(What to produce):
Your task is to gather the lines below that hold the string "Category".

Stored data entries
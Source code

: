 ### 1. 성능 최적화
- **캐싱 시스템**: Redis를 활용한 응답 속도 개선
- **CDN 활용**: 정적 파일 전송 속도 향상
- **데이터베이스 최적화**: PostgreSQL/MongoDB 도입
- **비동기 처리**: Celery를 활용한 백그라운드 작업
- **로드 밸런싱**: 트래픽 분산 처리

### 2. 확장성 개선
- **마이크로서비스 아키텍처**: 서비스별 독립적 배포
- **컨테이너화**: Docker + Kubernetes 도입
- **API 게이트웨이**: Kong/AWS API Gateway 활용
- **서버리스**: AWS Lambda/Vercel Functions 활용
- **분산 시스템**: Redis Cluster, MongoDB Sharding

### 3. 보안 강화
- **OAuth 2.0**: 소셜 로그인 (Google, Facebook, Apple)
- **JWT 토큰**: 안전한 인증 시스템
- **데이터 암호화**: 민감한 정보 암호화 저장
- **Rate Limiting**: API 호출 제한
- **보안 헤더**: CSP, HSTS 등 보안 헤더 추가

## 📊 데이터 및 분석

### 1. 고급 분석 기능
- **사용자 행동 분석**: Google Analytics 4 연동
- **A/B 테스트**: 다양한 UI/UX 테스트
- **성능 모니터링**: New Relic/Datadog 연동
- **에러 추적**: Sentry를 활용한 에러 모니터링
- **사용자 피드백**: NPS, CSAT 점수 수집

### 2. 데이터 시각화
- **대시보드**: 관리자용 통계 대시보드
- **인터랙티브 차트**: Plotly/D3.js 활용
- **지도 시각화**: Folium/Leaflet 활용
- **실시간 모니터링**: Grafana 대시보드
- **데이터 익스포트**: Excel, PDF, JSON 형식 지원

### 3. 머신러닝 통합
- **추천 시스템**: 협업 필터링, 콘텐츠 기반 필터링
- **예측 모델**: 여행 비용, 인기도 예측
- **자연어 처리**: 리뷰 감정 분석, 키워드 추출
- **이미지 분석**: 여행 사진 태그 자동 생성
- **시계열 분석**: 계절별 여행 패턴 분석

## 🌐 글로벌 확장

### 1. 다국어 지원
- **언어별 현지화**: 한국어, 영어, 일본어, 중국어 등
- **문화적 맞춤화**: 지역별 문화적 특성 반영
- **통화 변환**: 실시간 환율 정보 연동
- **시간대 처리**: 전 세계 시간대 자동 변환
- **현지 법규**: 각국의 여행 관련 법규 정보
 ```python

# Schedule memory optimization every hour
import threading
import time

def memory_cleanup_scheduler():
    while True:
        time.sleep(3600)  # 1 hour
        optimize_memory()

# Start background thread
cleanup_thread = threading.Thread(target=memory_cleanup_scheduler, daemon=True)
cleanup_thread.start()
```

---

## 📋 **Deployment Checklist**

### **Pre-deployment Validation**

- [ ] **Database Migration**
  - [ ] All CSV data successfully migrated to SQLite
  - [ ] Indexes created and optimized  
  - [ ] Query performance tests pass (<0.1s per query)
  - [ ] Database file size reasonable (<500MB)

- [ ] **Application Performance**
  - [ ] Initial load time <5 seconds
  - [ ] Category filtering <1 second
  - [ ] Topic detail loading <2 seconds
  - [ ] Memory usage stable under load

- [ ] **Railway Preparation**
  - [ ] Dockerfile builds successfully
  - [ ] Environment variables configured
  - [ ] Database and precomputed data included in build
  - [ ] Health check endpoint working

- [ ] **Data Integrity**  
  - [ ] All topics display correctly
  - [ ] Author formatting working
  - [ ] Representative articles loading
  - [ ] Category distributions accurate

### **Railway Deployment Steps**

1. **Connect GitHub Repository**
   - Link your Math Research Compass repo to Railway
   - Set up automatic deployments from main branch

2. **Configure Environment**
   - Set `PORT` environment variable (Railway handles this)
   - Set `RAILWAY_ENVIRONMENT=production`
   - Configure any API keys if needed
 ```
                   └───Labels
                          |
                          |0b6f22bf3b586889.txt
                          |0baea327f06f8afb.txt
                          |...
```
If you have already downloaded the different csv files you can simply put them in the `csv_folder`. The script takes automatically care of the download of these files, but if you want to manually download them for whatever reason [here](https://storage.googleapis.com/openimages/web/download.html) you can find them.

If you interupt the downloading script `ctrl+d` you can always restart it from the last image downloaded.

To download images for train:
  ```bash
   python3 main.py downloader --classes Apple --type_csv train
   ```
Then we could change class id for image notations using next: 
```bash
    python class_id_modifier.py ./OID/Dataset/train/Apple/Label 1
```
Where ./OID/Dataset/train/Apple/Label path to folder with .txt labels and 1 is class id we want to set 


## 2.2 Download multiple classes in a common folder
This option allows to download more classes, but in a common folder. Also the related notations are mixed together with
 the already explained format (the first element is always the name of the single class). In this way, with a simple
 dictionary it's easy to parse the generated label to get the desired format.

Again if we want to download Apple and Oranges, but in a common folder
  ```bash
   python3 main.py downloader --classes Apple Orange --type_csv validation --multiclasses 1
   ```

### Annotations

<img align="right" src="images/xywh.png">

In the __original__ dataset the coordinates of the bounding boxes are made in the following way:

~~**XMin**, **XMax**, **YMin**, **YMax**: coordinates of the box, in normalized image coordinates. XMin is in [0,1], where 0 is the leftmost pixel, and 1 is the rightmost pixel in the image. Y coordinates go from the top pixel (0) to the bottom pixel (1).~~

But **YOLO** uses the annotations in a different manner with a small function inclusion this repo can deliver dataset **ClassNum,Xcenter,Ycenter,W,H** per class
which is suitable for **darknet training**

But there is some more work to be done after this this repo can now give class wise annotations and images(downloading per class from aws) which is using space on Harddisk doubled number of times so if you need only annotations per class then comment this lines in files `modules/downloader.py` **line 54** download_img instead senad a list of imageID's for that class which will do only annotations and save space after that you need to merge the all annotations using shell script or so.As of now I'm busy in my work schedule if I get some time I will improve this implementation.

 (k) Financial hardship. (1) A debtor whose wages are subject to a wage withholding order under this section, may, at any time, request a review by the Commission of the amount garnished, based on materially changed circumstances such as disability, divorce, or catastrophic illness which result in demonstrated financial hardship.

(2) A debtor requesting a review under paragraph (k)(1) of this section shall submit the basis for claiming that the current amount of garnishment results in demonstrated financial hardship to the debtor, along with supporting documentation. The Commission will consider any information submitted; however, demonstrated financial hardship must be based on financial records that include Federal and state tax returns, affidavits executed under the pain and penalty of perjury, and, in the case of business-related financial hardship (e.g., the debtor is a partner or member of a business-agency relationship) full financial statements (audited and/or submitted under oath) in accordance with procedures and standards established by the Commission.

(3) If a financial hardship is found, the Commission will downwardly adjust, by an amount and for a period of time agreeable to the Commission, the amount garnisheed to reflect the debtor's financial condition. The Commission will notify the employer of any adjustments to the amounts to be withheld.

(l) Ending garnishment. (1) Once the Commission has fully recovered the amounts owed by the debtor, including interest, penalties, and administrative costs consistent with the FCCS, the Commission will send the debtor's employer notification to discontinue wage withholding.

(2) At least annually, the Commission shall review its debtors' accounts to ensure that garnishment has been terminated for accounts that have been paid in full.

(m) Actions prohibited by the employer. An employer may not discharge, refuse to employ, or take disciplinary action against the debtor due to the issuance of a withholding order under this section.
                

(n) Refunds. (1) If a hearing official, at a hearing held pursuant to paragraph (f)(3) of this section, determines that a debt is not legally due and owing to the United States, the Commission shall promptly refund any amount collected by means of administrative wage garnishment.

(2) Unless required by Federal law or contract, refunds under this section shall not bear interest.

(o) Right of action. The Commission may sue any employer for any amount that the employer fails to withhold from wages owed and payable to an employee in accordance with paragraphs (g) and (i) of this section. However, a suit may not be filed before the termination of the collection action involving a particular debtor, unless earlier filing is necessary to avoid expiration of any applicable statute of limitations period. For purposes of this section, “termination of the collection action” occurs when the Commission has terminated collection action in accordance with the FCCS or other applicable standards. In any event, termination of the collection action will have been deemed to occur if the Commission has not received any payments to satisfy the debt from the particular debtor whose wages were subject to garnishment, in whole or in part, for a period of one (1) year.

(Solution):
  - [ ] Category filtering <1 second
  - [ ] Category distributions accurate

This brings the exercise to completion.